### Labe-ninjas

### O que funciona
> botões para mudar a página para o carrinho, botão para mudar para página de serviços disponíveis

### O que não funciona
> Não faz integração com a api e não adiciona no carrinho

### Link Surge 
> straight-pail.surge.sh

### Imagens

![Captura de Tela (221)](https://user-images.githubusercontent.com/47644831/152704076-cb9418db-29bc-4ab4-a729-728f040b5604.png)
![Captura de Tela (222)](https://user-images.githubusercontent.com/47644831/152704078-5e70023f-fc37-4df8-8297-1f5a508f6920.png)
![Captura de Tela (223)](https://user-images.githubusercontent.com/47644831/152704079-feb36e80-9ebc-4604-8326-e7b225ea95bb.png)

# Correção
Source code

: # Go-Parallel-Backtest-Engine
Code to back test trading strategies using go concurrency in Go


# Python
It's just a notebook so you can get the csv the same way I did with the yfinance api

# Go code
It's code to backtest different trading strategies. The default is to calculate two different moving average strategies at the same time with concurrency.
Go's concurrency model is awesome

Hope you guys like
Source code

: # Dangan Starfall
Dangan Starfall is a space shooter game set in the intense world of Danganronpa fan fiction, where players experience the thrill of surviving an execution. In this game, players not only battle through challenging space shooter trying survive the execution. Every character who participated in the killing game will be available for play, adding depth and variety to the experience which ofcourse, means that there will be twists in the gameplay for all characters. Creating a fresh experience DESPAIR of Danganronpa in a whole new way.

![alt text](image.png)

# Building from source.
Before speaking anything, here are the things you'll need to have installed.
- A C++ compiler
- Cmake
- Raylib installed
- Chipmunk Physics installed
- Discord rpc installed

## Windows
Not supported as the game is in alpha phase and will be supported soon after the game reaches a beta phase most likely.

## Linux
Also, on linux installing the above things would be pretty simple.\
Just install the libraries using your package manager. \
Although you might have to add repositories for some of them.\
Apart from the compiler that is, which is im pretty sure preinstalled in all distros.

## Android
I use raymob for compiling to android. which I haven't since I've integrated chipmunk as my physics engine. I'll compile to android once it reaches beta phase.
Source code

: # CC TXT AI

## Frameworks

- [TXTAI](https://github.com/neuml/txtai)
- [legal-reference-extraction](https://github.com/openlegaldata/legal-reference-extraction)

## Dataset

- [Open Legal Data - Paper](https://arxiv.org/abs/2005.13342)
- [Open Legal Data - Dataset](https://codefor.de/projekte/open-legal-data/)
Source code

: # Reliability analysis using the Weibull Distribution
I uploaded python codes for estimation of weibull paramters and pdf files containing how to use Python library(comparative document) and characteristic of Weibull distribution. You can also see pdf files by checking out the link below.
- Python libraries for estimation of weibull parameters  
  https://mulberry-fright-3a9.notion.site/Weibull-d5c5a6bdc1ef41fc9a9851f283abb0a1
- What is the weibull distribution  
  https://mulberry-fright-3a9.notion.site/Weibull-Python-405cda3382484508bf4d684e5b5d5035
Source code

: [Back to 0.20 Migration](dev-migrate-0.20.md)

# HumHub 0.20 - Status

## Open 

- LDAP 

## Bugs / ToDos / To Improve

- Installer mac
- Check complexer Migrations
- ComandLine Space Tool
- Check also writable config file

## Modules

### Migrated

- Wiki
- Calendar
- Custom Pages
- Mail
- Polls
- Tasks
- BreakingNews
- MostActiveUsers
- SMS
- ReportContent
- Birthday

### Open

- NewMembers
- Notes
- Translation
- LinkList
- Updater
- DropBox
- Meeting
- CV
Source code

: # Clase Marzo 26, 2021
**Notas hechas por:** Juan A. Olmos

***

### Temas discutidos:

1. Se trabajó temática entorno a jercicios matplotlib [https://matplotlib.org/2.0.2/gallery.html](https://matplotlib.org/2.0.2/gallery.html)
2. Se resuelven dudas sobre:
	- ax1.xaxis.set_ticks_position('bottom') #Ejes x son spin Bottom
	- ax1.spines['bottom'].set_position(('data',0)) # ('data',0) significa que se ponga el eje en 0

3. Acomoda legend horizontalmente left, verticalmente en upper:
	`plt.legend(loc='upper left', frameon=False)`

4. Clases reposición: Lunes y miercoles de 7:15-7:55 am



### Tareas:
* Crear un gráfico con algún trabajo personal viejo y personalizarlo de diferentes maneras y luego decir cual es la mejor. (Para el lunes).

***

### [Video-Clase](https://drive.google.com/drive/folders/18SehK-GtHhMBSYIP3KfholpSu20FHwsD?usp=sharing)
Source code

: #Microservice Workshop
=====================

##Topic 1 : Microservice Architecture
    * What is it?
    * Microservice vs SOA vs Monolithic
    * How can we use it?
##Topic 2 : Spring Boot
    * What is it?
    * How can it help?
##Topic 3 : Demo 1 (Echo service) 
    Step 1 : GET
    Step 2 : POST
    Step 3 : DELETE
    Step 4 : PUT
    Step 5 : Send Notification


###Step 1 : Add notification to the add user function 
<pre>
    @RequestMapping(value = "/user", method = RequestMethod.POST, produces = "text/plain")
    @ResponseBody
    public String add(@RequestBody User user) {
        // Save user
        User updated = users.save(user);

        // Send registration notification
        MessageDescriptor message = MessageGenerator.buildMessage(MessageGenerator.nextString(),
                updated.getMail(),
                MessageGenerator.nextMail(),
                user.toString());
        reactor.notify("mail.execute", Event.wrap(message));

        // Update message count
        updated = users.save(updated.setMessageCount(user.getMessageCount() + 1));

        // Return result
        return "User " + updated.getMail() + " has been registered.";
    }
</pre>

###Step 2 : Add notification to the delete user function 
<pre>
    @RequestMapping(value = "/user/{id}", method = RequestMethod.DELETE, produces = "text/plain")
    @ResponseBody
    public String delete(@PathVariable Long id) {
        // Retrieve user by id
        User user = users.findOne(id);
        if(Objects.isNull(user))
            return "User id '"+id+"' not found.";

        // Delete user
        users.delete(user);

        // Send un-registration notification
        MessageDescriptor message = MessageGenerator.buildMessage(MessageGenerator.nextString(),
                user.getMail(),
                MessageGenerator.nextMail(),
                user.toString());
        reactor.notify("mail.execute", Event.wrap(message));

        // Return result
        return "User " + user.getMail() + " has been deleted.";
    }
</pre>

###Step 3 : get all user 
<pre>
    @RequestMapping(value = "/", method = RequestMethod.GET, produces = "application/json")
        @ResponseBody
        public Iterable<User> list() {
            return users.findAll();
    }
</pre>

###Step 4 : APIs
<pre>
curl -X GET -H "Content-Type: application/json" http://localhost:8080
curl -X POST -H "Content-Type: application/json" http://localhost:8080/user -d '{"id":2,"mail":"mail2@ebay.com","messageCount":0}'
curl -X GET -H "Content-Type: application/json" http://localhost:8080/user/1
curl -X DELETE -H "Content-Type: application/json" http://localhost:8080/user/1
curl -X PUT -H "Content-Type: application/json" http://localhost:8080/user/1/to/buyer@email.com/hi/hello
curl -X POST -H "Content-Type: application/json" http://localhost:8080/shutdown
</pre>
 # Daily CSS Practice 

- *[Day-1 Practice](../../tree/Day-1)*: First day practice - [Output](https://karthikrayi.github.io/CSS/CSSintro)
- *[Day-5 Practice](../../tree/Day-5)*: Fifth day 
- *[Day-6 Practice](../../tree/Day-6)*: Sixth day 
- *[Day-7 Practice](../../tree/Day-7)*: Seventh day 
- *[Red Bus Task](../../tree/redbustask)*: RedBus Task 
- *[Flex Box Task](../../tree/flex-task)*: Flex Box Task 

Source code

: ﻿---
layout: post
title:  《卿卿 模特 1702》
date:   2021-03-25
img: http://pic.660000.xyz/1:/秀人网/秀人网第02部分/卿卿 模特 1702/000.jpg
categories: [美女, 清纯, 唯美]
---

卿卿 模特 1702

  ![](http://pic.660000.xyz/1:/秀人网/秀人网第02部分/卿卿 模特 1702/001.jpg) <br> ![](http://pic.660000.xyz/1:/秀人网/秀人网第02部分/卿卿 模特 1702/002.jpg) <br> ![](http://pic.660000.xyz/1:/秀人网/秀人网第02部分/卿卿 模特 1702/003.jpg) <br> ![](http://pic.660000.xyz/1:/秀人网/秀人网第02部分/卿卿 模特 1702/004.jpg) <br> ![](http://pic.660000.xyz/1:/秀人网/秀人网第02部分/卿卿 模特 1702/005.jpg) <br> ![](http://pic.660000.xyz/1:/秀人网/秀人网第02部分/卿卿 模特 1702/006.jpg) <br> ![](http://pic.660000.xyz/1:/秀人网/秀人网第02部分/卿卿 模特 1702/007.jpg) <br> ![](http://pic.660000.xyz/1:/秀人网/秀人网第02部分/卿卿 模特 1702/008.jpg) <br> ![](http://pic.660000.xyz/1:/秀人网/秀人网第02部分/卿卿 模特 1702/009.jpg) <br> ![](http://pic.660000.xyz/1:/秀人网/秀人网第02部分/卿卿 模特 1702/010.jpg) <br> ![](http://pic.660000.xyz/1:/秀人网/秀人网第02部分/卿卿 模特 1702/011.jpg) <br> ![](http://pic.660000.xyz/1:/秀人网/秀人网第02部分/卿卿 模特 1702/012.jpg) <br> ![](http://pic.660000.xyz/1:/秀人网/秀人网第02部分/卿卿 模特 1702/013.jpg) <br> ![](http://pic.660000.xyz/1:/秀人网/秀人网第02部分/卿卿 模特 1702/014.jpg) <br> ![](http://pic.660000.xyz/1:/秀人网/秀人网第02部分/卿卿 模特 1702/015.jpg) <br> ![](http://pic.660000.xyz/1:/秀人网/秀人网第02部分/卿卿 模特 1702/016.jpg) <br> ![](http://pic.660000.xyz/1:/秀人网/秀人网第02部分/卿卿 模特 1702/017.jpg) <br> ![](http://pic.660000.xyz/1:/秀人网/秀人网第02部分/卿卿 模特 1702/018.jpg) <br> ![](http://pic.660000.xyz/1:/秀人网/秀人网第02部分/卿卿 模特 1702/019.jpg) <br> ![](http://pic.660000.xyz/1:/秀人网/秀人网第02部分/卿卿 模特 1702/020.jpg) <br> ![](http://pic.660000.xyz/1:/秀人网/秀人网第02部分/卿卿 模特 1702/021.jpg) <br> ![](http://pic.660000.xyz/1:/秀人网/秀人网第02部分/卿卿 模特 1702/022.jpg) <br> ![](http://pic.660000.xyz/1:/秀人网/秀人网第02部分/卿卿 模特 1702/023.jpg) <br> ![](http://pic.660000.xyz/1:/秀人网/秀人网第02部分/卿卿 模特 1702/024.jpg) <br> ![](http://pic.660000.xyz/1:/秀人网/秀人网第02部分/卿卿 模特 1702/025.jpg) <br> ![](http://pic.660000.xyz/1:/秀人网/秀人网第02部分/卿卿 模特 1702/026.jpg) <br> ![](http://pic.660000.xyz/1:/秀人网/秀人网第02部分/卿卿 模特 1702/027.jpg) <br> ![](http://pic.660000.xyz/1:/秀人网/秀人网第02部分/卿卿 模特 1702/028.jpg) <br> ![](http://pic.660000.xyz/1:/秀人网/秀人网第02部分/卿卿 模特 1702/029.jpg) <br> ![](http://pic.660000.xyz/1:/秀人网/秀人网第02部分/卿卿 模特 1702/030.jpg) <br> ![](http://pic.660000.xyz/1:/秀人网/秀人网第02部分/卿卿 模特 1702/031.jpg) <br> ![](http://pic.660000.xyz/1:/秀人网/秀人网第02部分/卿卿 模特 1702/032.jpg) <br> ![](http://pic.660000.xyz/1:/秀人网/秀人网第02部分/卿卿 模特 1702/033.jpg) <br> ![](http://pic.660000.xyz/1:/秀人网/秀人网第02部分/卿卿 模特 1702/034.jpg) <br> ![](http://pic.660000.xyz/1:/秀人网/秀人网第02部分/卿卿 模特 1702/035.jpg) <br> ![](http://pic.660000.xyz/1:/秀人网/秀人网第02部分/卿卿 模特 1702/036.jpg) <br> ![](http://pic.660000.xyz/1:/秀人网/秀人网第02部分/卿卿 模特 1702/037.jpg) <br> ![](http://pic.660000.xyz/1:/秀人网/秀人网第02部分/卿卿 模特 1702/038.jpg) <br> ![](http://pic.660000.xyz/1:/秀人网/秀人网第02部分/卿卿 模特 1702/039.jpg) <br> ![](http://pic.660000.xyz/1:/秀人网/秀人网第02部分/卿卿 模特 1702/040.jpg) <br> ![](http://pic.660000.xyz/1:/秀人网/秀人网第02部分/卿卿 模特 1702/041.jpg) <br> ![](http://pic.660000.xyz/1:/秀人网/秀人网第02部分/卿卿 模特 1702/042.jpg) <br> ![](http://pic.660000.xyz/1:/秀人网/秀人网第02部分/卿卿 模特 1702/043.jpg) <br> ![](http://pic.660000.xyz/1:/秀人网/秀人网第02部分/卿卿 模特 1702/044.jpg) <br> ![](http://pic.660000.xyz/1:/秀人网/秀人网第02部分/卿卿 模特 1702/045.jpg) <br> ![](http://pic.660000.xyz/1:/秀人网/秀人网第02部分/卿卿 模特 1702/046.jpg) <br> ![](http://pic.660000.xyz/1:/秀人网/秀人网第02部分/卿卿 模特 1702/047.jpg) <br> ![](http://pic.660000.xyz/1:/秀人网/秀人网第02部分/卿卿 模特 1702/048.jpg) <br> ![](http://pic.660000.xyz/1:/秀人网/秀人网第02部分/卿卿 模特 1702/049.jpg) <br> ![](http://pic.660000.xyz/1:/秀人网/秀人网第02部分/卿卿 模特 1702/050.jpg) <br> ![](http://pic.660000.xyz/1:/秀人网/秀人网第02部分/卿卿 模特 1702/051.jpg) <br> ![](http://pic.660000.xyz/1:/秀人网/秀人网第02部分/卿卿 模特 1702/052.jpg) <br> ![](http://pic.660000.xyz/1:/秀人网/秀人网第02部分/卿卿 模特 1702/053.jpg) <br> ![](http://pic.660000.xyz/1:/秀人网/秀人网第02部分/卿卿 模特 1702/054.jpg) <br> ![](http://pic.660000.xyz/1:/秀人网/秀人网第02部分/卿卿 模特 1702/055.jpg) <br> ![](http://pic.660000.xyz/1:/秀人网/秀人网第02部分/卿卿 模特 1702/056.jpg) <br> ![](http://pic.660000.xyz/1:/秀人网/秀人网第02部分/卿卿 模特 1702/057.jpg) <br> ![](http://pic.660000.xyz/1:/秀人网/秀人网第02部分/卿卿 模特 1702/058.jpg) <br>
● ● ● ● ● ● ●
## [Task goal]
Wherever the string "site" occurs in the entries, copy that whole line.

## [Response to this exercise]
  https://mulberry-fright-3a9.notion.site/Weibull-d5c5a6bdc1ef41fc9a9851f283abb0a1
  https://mulberry-fright-3a9.notion.site/Weibull-Python-405cda3382484508bf4d684e5b5d5035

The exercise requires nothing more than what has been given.